Determine how many lines in this listing contain the word "STOREANSWERS" and report that number by itself.

___ Given data ___

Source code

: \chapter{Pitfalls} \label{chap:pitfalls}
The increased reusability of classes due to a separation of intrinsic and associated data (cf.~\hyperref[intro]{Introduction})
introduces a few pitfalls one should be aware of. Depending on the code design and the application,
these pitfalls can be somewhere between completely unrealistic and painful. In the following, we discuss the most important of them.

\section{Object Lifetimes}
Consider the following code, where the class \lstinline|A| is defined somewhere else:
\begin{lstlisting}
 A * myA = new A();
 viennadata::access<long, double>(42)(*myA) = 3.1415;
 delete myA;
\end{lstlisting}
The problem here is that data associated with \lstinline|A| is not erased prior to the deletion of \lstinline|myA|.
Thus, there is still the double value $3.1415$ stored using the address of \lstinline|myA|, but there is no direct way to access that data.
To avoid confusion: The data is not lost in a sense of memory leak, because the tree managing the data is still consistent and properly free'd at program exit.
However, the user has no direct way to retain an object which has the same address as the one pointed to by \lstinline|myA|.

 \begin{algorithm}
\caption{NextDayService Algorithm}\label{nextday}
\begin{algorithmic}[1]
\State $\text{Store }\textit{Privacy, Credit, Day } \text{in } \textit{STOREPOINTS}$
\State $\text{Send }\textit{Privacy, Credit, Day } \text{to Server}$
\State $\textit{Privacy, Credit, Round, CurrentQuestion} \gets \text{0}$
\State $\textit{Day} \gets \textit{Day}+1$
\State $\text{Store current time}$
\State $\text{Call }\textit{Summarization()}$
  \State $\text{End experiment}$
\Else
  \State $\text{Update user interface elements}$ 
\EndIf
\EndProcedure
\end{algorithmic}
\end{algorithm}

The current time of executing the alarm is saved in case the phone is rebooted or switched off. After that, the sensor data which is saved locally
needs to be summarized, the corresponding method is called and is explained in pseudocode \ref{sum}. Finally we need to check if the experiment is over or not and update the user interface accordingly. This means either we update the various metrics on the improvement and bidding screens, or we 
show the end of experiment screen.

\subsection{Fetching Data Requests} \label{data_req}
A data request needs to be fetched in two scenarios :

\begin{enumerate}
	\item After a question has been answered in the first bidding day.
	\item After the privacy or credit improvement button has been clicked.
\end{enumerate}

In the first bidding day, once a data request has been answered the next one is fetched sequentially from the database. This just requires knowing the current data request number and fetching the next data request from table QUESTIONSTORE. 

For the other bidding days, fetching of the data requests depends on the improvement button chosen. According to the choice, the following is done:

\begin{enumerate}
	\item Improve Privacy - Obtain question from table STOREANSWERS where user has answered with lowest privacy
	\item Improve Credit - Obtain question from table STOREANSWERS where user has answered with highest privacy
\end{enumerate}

___
___ Given data ___

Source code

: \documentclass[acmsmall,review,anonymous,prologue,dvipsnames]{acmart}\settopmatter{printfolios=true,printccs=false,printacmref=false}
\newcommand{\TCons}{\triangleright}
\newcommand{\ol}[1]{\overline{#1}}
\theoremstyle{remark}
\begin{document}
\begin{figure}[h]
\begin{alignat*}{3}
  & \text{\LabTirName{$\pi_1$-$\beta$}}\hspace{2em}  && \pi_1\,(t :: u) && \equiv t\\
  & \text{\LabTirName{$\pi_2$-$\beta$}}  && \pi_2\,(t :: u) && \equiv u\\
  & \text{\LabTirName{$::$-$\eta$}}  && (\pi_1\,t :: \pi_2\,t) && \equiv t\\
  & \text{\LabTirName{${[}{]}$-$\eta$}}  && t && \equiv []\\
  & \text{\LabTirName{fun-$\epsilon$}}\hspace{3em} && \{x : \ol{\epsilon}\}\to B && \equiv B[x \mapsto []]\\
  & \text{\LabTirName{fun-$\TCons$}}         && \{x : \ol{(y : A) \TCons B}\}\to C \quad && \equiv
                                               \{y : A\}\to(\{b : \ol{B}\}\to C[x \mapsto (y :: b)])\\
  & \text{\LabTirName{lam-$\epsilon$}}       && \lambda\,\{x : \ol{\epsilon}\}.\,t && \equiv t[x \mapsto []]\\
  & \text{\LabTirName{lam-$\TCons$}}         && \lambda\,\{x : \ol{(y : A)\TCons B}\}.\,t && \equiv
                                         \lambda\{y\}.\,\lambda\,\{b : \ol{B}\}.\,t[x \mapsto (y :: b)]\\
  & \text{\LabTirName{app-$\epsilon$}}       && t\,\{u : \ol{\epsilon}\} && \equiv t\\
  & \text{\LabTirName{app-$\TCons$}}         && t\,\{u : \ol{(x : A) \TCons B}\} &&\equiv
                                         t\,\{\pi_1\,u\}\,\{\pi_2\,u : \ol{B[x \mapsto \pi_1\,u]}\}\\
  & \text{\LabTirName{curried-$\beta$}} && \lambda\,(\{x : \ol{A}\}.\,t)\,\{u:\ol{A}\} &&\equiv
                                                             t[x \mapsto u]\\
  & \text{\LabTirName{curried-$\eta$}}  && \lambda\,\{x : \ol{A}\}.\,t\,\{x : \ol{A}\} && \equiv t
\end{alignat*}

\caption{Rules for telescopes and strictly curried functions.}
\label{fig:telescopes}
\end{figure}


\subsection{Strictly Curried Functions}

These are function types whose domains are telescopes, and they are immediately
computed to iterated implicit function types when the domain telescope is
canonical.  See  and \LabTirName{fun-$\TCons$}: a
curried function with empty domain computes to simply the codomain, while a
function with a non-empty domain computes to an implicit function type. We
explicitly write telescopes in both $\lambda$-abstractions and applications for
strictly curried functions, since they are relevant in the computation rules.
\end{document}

___
___ Given data ___

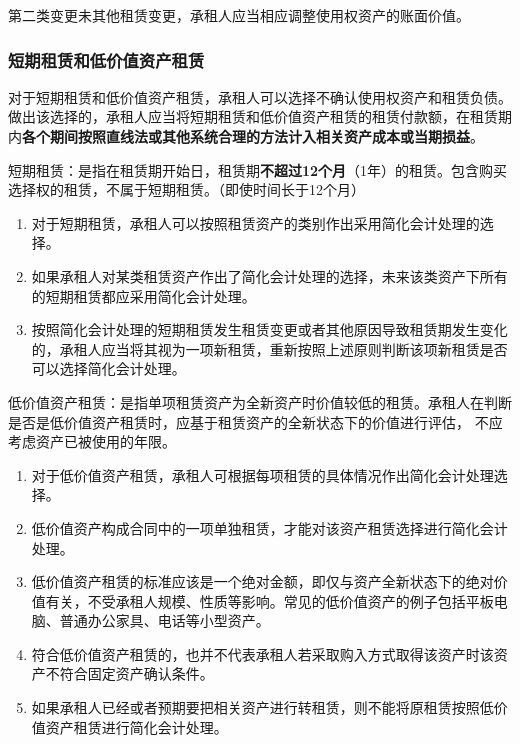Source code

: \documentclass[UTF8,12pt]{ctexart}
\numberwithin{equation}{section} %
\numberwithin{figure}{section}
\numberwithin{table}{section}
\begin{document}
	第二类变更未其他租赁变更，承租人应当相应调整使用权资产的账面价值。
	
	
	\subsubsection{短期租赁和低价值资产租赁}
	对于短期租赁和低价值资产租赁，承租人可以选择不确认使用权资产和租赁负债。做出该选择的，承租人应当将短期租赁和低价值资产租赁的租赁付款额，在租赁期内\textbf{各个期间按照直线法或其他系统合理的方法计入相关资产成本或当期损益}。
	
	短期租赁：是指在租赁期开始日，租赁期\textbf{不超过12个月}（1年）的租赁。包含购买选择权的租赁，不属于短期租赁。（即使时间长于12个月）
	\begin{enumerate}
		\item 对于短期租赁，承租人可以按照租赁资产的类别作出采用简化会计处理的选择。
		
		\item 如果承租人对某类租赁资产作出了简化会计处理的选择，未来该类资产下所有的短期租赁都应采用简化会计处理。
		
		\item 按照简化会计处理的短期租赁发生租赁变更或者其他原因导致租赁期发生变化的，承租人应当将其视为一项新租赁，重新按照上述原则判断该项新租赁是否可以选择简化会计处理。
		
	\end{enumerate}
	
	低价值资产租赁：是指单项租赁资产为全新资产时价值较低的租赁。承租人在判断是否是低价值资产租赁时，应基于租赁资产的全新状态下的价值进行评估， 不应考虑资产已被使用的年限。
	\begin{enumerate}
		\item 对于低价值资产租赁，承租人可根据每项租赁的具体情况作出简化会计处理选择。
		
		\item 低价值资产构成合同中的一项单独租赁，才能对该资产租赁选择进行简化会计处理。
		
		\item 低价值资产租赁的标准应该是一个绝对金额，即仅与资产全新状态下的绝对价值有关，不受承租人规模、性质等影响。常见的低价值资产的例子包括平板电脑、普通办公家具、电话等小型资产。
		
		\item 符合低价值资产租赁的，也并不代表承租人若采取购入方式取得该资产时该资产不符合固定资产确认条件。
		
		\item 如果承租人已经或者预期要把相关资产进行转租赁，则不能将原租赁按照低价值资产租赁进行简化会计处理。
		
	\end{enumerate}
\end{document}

___

» **Written response**
2